Ushan Thiwanka

Personal information
- Full name: Hetti Thanthrige Ushan Thiwanka Perera
- Born: 22 January 1998 (age 28) Ragama, Western Province, Sri Lanka
- Education: Maris Stella College, Negombo Texas A & M University

Sport
- Event: high jump

= Ushan Thiwanka =

Sri Lankan high jumper

Hetti Thanthrige Ushan Thiwanka Perera also simply known either as Ushan Thiwanka Perera or Ushan Perera (born 22 January 1998) is a Sri Lankan high jumper and a Sri Lankan national record holder in men's high jump as well as in men's indoor high jump. In 2021, he served as a private with the Sri Lanka Army and was affiliated with the Sri Lanka Army Service Corps.

== Biography ==
Thiwanka endured difficult childhood as both of his parents were affected by polio. He completed his primary and secondary education at the Maris Stella College, Negombo. He joined the Texas A & M University-Commerce to pursue his major on construction engineering after obtaining a scholarship in 2020. He initially joined the Great Arizona College in California prior to obtaining scholarship at Texas A& M University Commerce.

== Career ==
Ushan received support and guidance from former veteran Sri Lankan high jumper Nagalingam Ethirveerasingam who now lives in the US. Ethirveerasingam also arranged a short training programme for Ushan in California in 2017. In addition, Ethirveerasingam also predicted a bright future ahead for Ushan and encouraged him to pursue his higher studies in the US in order to continue athletics career. He also claimed a gold medal at the 2015 Asian Youth Championship in Qatar.

He became a Sri Lankan national champion in high jump for the first time during the 2018 National beating veteran high jumper Manjula Kumara to claim gold medal where he cleared height of 2.18m.

He was shortlisted to represent Sri Lanka at the 2018 Asian Games but his selection was officially rejected by the Indonesian organizers of Asian Games due to the national organization forgetting to enter their names on time.

On 21 February 2021, he broke the national record in indoor high jump clearing 2.25m during the Lone Star Conference 2021 event in Texas. On 27 March 2021, he broke the high jump national record which was previously held by veteran high jumper Manjula Kumara clearing 2.28m. He achieved the feat during the 2021 Texas Relays Championships while being attached with the Texas A & M University.

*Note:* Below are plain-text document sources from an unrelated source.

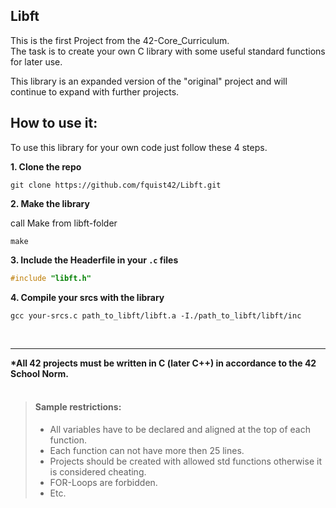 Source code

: ## Libft
This is the first Project from the 42-Core_Curriculum.<br> 
The task is to create your own C library with some useful standard functions for later use.

This library is an expanded version of the "original" project and will continue to expand with further projects.

## How to use it:
To use this library for your own code just follow these 4 steps.

**1. Clone the repo**
```
git clone https://github.com/fquist42/Libft.git
```
**2. Make the library**

call Make from libft-folder 
```
make
```
**3. Include the Headerfile in your ```.c``` files**
```c
#include "libft.h"
```
**4. Compile your srcs with the library**
```
gcc your-srcs.c path_to_libft/libft.a -I./path_to_libft/libft/inc
```

<br>
<hr>
<b>*All 42 projects must be written in C (later C++) in accordance to the 42 School Norm.<br></b>
<br>

> #### Sample restrictions:
> - All variables have to be declared and aligned at the top of each function.
> - Each function can not have more then 25 lines.
> - Projects should be created with allowed std functions otherwise it is considered cheating.
> - FOR-Loops are forbidden.
> - Etc.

On 8 May 2021, he created both national record as well as South Asian record in high jump, clearing 2.30m at the 2021 Lone Star Conference Outdoor Track and Field Championships in Texas. After clearing a record 2.30m, he renewed his own personal record as well as the Sri Lankan national record. He also surpassed India's Sarvesh Anil Kushare South Asian record of 2.21m. With this achievement, he also edged closer to the Olympic qualification criteria of 2.33m and also moved to the Top 3 rankings among high jumpers at international level.